One example of an evaluation model that adheres to the principles of humanistic approaches is Eisner’s Criticism Model.
Eisner’s Criticism Model
Eisner’s Criticism Model is used for evaluating a new curriculum and not necessarily to examine a curriculum that is established. This model has four steps as follows
- Identify themes
The steps are mainly self-explanatory. First, evaluators describe the setting and curriculum of the study. Second, the evaluators explain the reasons for the new curriculum by explaining the need. Third, The evaluators present their understanding of the value of the new curriculum. Fourth, various themes are identified within the curriculum that are meaningful.
This four-step process involves qualitative activities for data collection. Evaluators might participate in classes, observe classes or other activities, analyze student work, use video, photos, interviews, of teacher and students in action. The goal is to notate what is happening but also what may not be happening in the data. This involves written narrative much more the numerical summaries.

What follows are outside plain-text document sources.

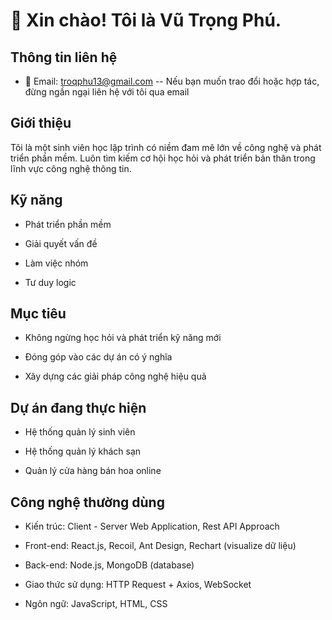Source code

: # 👋 Xin chào! Tôi là Vũ Trọng Phú.

## Thông tin liên hệ
- 📧 Email: troqphu13@gmail.com -- Nếu bạn muốn trao đổi hoặc hợp tác, đừng ngần ngại liên hệ với tôi qua email

## Giới thiệu
Tôi là một sinh viên học lập trình có niềm đam mê  lớn về công nghệ và phát triển phần mềm. Luôn tìm kiếm cơ hội học hỏi và phát triển bản thân trong lĩnh vực công nghệ thông tin.

## Kỹ năng
- Phát triển phần mềm
 
- Giải quyết vấn đề
  
- Làm việc nhóm
  
- Tư duy logic

## Mục tiêu
- Không ngừng học hỏi và phát triển kỹ năng mới
  
- Đóng góp vào các dự án có ý nghĩa
  
- Xây dựng các giải pháp công nghệ hiệu quả

## Dự án đang thực hiện
- Hệ thống quản lý sinh viên
  
- Hệ thống quản lý khách sạn
  
- Quản lý cửa hàng bán hoa online

## Công nghệ thường dùng
- Kiến trúc: Client - Server Web Application, Rest API Approach

- Front-end: React.js, Recoil, Ant Design, Rechart (visualize dữ liệu)

- Back-end: Node.js, MongoDB (database)

- Giao thức sử dụng: HTTP Request + Axios, WebSocket

- Ngôn ngữ: JavaScript, HTML, CSS




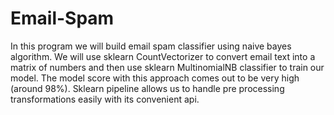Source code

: # Email-Spam
In this program we will build email spam classifier using naive bayes algorithm. We will use sklearn CountVectorizer to convert email text into a matrix of numbers and then use sklearn MultinomialNB classifier to train our model. The model score with this approach comes out to be very high (around 98%). Sklearn pipeline allows us to handle pre processing transformations easily with its convenient api.
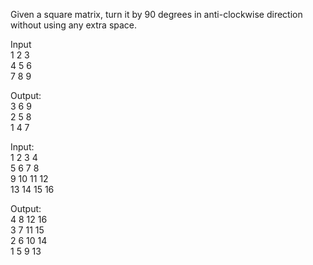Given a square matrix, turn it by 90 degrees in anti-clockwise direction without using any extra space.

Input  
 1  2  3  
 4  5  6  
 7  8  9  

Output:  
 3  6  9  
 2  5  8  
 1  4  7  

Input:  
 1  2  3  4  
 5  6  7  8  
 9 10 11 12  
13 14 15 16 

Output:  
 4  8 12 16  
 3  7 11 15  
 2  6 10 14  
 1  5  9 13  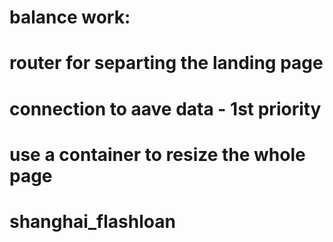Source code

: # balance work:

# router for separting the landing page

# connection to aave data - 1st priority

# use a container to resize the whole page

#
# shanghai_flashloan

In order to complete such an evaluation, an individual needs to have an expert knowledge in education. Eisner refers to such individuals as connoisseurs. These are people who know what to look for as well as how to value and appreciate what is happening.
Although not nearly as common as scientific models such as Stufflebeam or Stake humanistic models such as Eisner’s Criticism model has its place in education. For smaller schools or smaller programs, this model is an excellent way to go beyond just numbers and to describe the effectiveness of a curriculum with words. However, for larger schools or programs it is challenging to use such an approach when there is so much happening that needs to be summarize succinctly.